In 1828, a printing press later used to print the first newspaper for American Indians arrived at the Cherokee Council in Echota, Ga.

In 1878, the New Haven, Conn., Telephone Company published the first phone directory. It listed 50 subscribers.

In 1885, the Washington Monument, a 555-foot-high marble obelisk built in honor of America's revolutionary hero and first president, was dedicated in Washington, D.C.

In 1916, the Germans launched the Battle of Verdun, World War I's single longest battle. It lasted until Dec. 15, 1916, and left more than one million soldiers on both sides dead.

In 1934, Nicaraguan guerrilla leader Cesar Augusto Sandino was murdered by members of the Nicaraguan National Guard and became a martyr.

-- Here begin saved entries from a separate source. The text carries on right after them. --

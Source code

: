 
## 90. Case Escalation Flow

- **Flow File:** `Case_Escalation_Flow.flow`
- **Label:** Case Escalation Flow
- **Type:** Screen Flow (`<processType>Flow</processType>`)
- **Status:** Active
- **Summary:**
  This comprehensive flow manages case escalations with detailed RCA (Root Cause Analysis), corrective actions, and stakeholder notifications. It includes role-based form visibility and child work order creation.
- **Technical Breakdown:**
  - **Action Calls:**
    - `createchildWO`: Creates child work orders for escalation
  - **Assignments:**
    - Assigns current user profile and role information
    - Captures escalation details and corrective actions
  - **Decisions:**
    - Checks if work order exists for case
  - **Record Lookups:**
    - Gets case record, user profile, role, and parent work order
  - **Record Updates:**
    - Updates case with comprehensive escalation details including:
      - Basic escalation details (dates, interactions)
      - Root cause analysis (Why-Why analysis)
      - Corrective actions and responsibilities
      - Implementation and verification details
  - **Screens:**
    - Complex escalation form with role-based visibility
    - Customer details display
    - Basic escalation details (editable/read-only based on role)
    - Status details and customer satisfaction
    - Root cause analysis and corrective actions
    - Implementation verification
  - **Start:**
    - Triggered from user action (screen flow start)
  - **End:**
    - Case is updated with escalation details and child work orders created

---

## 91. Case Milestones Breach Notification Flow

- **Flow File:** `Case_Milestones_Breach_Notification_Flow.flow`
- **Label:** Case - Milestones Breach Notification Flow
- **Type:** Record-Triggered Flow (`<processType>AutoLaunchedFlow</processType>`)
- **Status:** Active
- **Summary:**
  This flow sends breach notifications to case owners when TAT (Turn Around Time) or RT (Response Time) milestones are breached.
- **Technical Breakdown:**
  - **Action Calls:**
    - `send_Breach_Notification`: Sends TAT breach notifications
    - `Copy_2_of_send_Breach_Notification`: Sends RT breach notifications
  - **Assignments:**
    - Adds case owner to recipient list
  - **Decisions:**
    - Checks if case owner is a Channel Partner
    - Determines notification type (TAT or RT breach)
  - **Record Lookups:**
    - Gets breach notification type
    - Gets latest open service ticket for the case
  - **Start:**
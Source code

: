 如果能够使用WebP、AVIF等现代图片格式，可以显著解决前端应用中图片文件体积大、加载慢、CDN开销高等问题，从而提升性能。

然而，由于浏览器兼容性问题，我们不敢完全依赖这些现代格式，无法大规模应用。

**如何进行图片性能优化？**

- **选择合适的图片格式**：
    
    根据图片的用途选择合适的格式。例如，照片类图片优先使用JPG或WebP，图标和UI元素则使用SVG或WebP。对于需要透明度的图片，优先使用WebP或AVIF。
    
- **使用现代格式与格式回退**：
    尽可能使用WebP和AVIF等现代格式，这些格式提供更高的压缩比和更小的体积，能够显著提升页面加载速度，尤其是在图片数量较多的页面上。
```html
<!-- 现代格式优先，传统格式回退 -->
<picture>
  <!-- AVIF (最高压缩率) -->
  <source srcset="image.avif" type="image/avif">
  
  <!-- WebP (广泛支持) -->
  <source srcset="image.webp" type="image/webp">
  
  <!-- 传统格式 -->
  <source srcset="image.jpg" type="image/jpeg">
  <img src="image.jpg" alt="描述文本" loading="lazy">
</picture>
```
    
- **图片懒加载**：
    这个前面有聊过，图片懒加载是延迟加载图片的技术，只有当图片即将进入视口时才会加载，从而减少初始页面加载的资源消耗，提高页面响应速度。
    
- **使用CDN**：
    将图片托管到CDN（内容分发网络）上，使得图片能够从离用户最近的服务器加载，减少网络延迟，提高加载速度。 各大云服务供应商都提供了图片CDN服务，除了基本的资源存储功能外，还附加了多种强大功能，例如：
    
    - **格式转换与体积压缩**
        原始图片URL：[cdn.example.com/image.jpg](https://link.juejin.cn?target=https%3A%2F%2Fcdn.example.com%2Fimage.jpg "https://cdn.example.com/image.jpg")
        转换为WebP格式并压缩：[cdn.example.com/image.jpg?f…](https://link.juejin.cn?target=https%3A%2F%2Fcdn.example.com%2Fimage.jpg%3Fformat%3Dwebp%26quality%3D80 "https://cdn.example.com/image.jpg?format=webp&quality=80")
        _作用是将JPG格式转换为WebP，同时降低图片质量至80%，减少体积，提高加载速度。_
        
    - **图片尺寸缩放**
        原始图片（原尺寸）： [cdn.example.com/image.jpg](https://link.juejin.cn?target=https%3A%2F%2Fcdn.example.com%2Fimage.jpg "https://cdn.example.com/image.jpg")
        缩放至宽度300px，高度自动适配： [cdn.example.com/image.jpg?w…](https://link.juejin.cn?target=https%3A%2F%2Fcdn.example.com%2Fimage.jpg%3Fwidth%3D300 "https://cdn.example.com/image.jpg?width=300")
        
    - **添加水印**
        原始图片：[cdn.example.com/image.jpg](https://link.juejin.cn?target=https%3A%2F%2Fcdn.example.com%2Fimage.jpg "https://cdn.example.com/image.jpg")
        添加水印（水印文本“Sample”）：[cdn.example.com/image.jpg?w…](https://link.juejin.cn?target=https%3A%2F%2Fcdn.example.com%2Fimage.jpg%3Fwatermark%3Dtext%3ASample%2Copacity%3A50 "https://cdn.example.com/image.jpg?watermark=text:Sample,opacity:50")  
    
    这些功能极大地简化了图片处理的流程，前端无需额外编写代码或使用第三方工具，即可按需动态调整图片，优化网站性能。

In 1965, Black Muslim leader Malcolm X was assassinated at a rally in New York City.

In 1989, opening arguments began in the Iran-Contra criminal trial of former national security aide Oliver North.

In 1992, CIA Director Gates said his agency would "cooperate fully and willingly" with any government effort to declassify documents relating to the Kennedy assassination.

Also in 1992, actor Paul Reubens, a.k.a. Pee-wee Herman, produced an anti-drug video, fulfilling his sentence on a 1991 indecent exposure charge.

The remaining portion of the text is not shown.